When applying JTF-Net to a real NUS spectrum, multiple reconstructions are performed with different outputs in the presence of dropout. As shown in Fig. 8b, the final reconstructed spectrum is the mean of these reconstructed spectra, while the epistemic uncertainty is their variance. The final aleatoric uncertainty is the mean of aleatoric uncertainties. Although full-reference quality assessment indicators like RLNE cannot be obtained due to the lack of fully sampled spectra, aleatoric and epistemic uncertainties can be obtained when the reconstruction process is complete. If the relationship between these uncertainties and the RLNE indicator can be explored, it would be possible to infer the RLNE indicator of the reconstructed spectra based on the uncertainties. Here, the trained JTF-Net was used to reconstruct a large number of simulated spectra and obtained the reconstructed spectra, aleatoric uncertainties, and epistemic uncertainties. Since the spectra are simulated, the fully sampled spectra can be obtained, and the RLNE indicators for all reconstructed spectra can be calculated.

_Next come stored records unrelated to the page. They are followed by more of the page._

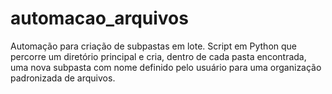 # automacao_arquivos
Automação para criação de subpastas em lote. Script em Python que percorre um diretório principal e cria, dentro de cada pasta encontrada, uma nova subpasta com nome definido pelo usuário para uma organização padronizada de arquivos.
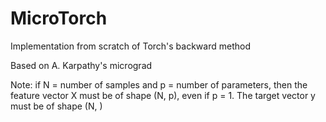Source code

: # MicroTorch

Implementation from scratch of Torch's backward method

Based on A. Karpathy's micrograd

Note: if N = number of samples and p = number of parameters, then the feature vector X must be of shape (N, p), even if p = 1. The target vector y must be of shape (N, )

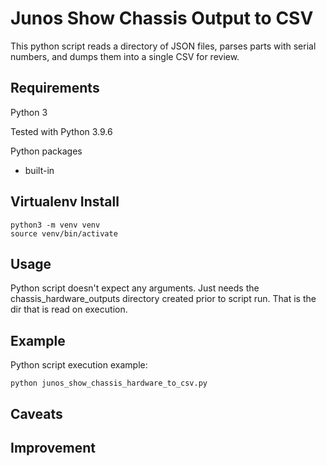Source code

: Junos Show Chassis Output to CSV
=================================
This python script reads a directory of JSON files, parses parts with serial numbers, and dumps them into a single CSV for review.

Requirements
------------
Python 3

Tested with Python 3.9.6

Python packages

* built-in

Virtualenv Install
----------
    python3 -m venv venv
    source venv/bin/activate

Usage
---
Python script doesn't expect any arguments. Just needs the chassis_hardware_outputs directory created prior to script run. That is the dir that is read on execution.

Example
---
Python script execution example:

    python junos_show_chassis_hardware_to_csv.py 

Caveats
---

Improvement
---

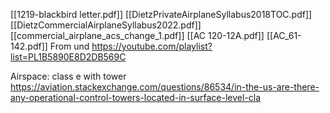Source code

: [[1219-blackbird letter.pdf]]
[[DietzPrivateAirplaneSyllabus2018TOC.pdf]]
[[DietzCommercialAirplaneSyllabus2022.pdf]]
[[commercial_airplane_acs_change_1.pdf]]
[[AC 120-12A.pdf]]
[[AC_61-142.pdf]]
From und https://youtube.com/playlist?list=PL1B5890E8D2DB569C

Airspace: class e with tower https://aviation.stackexchange.com/questions/86534/in-the-us-are-there-any-operational-control-towers-located-in-surface-level-cla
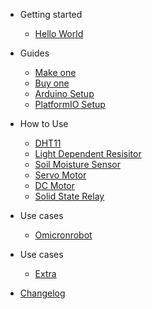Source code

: - Getting started

  - [Hello World](quickstart.md)

- Guides

  - [Make one](guides_makeone.md)
  - [Buy one](guides_buyone.md)
  - [Arduino Setup](guides_arduinosetup.md)
  - [PlatformIO Setup](guides_platformiosetup.md)

- How to Use

  - [DHT11](use_dht11.md)
  - [Light Dependent Resisitor](use_ldr.md)
  - [Soil Moisture Sensor](use_soilmoisture.md)
  - [Servo Motor](use_servomotor.md)
  - [DC Motor](use_dcmotor.md)
  - [Solid State Relay](use_relay.md)

- Use cases

  - [Omicronrobot](usecase_omicronrobot.md)

- Use cases

  - [Extra](extra.md)

- [Changelog](changelog.md)
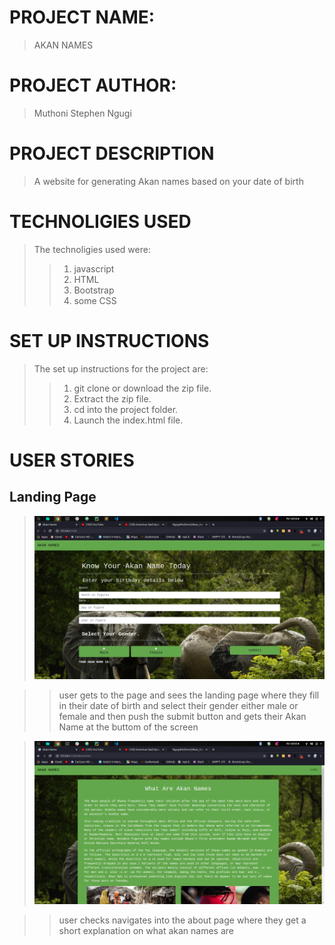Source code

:# PROJECT NAME:
>AKAN NAMES

# PROJECT AUTHOR:
>Muthoni Stephen Ngugi

# PROJECT DESCRIPTION

>A website for generating Akan names based on your date of birth

# TECHNOLIGIES USED
>The technoligies used were:
>>1. javascript
>>2. HTML
>>3. Bootstrap
>>4. some CSS

# SET UP INSTRUCTIONS
>The set up instructions for the project are:
>>1. git clone or download the zip file.
>>2. Extract the zip file.
>>3. cd into the project folder.
>>4. Launch the index.html file.

# USER STORIES
## Landing Page
><img src="images/landing.png" alt="landing page">

>>user gets to the page and sees the landing page where they fill in their date of birth and select their gender either male or female and then push the submit button and gets their Akan Name at the buttom of the screen

><img src="images/about.png" alt="about page">

>>user checks navigates into the about page where they get a short explanation on what akan names are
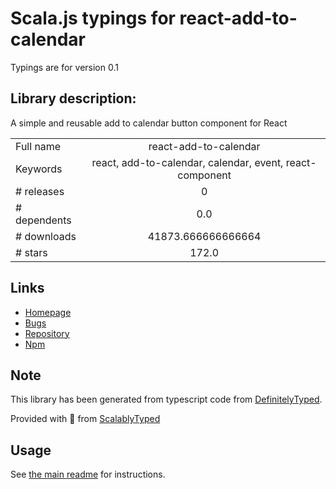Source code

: 
# Scala.js typings for react-add-to-calendar

Typings are for version 0.1

## Library description:
A simple and reusable add to calendar button component for React

|                    |                 |
| ------------------ | :-------------: |
| Full name          | react-add-to-calendar |
| Keywords           | react, add-to-calendar, calendar, event, react-component |
| # releases         | 0 |
| # dependents       | 0.0 |
| # downloads        | 41873.666666666664 |
| # stars            | 172.0 |

## Links
- [Homepage](https://github.com/jasonsalzman/react-add-to-calendar)
- [Bugs](https://github.com/jasonsalzman/react-add-to-calendar/issues)
- [Repository](https://github.com/jasonsalzman/react-add-to-calendar)
- [Npm](https://www.npmjs.com/package/react-add-to-calendar)
    


## Note
This library has been generated from typescript code from [DefinitelyTyped](https://definitelytyped.org).

Provided with :purple_heart: from [ScalablyTyped](https://github.com/oyvindberg/ScalablyTyped)

## Usage
See [the main readme](../../readme.md) for instructions.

To correlate RLNE with aleatoric uncertainties and epistemic uncertainties, the quality space was constructed, as shown in Fig. 8(c) and Supplementary part 6. In this space, every point, denoted as the quality point, is formed by the three indicators: epistemic uncertainty, aleatoric uncertainty, and RLNE, which are derived from the reconstruction of the individual simulated spectrum. It is seen that as the uncertainty increases, RLNE exhibits a growing trend. This serves as the foundation for our reference-free quality assessment method.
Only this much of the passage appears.